Jacob called out most but who would answer?
imagine the old cripple who slumped lower and lower into the earth
really loved us. imagine my mother dead but still floating down

to lie with me in the lull of those quiet hours. imagine my father
free and a sailor working for a little something to give his baby.
yes. dream them anywhere but there. a stone’s throw away
bone tired benumbed by slaving. each day it gets harder

to imagine my father as more than a stud pumping
into a choice mare. imagine he has not forgotten my name.


TELEPHONE WIRES

~July 29th 1910

you don’t see them dancing in what is almost a breeze
sifting the thick july night. lifeless,
dangling from the wooden pole, seen easy as a girl child
just beneath the surface all fat with water.
if you really looked you’d see them, but what would be gained.


already the town is silent, twitching its ears like a buck
wary of the hunter. the saloon, closed.

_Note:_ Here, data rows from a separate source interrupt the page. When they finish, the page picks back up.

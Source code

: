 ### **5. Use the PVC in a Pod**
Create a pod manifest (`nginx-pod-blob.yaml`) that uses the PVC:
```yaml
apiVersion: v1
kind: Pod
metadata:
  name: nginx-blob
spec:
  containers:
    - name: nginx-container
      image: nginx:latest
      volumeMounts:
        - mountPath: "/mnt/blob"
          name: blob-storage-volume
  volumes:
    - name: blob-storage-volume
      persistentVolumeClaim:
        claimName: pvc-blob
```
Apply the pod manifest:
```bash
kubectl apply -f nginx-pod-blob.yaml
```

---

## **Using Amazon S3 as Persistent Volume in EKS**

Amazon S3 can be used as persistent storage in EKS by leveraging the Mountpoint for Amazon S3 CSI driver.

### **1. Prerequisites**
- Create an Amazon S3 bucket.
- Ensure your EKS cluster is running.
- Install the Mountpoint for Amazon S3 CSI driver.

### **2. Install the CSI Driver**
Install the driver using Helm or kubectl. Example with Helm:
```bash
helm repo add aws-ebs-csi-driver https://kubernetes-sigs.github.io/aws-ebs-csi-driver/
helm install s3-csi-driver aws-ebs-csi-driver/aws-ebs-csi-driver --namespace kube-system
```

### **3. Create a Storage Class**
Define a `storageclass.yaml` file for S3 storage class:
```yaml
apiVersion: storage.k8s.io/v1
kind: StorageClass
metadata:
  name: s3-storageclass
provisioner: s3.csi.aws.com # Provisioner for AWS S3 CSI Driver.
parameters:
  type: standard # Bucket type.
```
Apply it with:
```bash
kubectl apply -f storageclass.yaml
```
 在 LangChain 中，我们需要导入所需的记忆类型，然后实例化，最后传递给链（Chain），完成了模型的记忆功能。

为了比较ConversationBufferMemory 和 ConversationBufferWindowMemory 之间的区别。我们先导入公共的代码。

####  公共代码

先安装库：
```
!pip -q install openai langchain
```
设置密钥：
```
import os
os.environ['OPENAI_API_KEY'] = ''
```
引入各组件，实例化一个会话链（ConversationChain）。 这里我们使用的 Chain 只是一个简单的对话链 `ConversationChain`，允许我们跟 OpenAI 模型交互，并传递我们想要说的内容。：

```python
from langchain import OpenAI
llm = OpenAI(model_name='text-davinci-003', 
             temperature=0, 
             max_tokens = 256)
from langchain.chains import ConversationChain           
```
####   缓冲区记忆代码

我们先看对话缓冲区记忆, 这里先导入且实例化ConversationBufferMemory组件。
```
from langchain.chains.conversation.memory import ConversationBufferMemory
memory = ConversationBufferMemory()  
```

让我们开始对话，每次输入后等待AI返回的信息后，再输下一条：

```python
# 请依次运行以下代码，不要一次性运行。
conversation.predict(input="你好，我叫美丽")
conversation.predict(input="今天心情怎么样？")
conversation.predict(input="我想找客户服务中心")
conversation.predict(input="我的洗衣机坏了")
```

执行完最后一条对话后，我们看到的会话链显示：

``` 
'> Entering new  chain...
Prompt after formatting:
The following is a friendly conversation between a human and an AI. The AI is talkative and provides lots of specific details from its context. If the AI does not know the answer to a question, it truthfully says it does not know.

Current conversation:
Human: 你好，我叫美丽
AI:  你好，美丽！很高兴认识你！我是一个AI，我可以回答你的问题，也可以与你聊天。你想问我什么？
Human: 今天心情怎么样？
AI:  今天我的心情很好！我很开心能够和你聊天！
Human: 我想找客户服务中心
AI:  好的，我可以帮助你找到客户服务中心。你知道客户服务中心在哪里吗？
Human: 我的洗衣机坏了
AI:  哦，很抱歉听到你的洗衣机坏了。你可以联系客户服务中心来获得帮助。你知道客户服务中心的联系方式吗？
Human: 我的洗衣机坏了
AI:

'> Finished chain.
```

Marsh’s general store
with its stock of rifles, barricaded. as if the fire arms
would come out gunning for the innocent. even the road
is spooked, the dust refusing to rise as we walk.

you been changed, since they said yes at Oberlin.
your lips stretched with high words like insufferable,
liberation, ignorance
. I remember when we spent the day
sun drunk sprawled at the river’s edge and I culled blues
from your cunt and your head fell back like you wanted
to call on God but couldn’t fix on how to get your jaw gears rolling again.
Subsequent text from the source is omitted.